SEC Charges Investment Adviser with Defrauding Its Advisory Clients

Litigation Release No. 24581 / August 29, 2019

Securities and Exchange Commission v. Cetera Advisors, LLC, Civil Action No. 1:19-cv-02461 (D. Colo., filed August 29, 2019)

The Securities and Exchange Commission today charged Cetera Advisors, LLC, a registered investment adviser and broker-dealer based in Denver, Colorado, with breaching its fiduciary duty and defrauding its retail advisory clients by, among other things, failing to disclose conflicts of interest related to the firm's receipt of over $10 million in undisclosed compensation.

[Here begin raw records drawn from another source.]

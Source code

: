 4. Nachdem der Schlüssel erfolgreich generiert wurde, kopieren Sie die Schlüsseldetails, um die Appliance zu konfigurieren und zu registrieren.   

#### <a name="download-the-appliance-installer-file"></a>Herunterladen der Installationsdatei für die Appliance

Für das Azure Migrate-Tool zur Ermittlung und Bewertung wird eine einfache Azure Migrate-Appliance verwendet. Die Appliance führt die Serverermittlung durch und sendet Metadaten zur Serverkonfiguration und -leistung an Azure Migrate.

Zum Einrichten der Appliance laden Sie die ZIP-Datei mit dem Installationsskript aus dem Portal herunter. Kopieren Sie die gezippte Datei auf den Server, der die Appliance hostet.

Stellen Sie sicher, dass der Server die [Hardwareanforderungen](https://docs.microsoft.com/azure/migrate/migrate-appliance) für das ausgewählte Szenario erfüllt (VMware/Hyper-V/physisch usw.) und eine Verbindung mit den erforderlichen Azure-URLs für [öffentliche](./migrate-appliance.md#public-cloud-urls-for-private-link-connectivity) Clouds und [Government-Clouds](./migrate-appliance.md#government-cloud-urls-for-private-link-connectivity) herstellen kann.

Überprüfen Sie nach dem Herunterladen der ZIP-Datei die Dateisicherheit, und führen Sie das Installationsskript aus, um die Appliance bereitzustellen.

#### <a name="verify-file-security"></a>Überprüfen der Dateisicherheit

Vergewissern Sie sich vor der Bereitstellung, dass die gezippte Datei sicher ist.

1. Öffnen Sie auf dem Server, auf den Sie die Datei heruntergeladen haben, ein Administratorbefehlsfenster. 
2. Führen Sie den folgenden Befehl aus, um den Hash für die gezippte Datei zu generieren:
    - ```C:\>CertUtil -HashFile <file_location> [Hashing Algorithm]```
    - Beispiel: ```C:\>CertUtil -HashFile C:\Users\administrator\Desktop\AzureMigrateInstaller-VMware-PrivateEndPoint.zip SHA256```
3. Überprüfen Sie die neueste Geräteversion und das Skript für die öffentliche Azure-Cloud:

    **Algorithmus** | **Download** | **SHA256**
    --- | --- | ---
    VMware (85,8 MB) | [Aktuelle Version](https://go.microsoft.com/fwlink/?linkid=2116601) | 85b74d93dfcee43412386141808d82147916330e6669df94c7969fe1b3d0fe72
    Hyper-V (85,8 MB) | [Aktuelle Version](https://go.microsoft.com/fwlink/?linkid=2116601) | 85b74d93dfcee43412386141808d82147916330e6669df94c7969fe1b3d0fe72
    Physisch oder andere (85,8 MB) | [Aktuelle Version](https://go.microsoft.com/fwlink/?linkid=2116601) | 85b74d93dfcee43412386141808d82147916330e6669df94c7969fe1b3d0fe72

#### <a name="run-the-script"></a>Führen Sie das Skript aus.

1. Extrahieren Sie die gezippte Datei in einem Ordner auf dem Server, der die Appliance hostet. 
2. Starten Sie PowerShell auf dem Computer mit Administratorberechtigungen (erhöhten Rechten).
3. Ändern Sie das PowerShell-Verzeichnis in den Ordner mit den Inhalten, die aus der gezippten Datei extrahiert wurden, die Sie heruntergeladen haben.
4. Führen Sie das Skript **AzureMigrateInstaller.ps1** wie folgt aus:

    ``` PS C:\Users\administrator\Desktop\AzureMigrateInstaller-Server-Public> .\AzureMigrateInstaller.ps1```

According to the SEC's complaint, filed in the U.S. District Court for the District of Colorado, from at least September 2012 through December 2016, Cetera invested and held clients in mutual fund share classes that charged 12b-1 fees - which are recurring fees deducted from the fund's assets - even when it knew these clients were eligible to invest in lower-cost shares of the same funds without 12b-1 fees. Clients whom Cetera invested in the higher-cost, otherwise identical share classes paid additional compensation to Cetera for as long as they held these investments. The SEC's complaint also alleges that Cetera participated in a program offered by its clearing broker whereby it agreed to share with Cetera revenues and service fees it received from certain mutual funds. As a result, Cetera had an incentive to favor these mutual funds in the program over other investments when advising clients. The SEC's complaint further alleges that Cetera directed its clearing broker to mark-up certain fees charged to Cetera's advisory clients, which Cetera then received indirectly from these same clients.

According to the SEC's complaint, Cetera failed to adequately disclose to its advisory clients each of these practices and the conflicts of interest associated with them. As a result of these failures, the SEC alleges that Cetera generated over $10 million in undisclosed compensation.

The SEC's complaint charges Cetera with violating Sections 206(2) and 206(4) of the Investment Advisers Act of 1940 and Rule 206(4)-7 thereunder. The complaint seeks a permanent injunction, disgorgement of ill-gotten gains plus prejudgment interest, and a penalty.

The SEC's investigation was conducted by Marc D. Ricchiute and supervised by Jason J. Burt in the Denver Regional Office. The litigation will be handled by Gregory A. Kasper, Christopher M. Martin, and Mr. Ricchiute. The SEC examination that led to the investigation was conducted by Denver Regional Office staff Nicholas F. Madsen, Craig A. Ellis, and Kevin Vincent.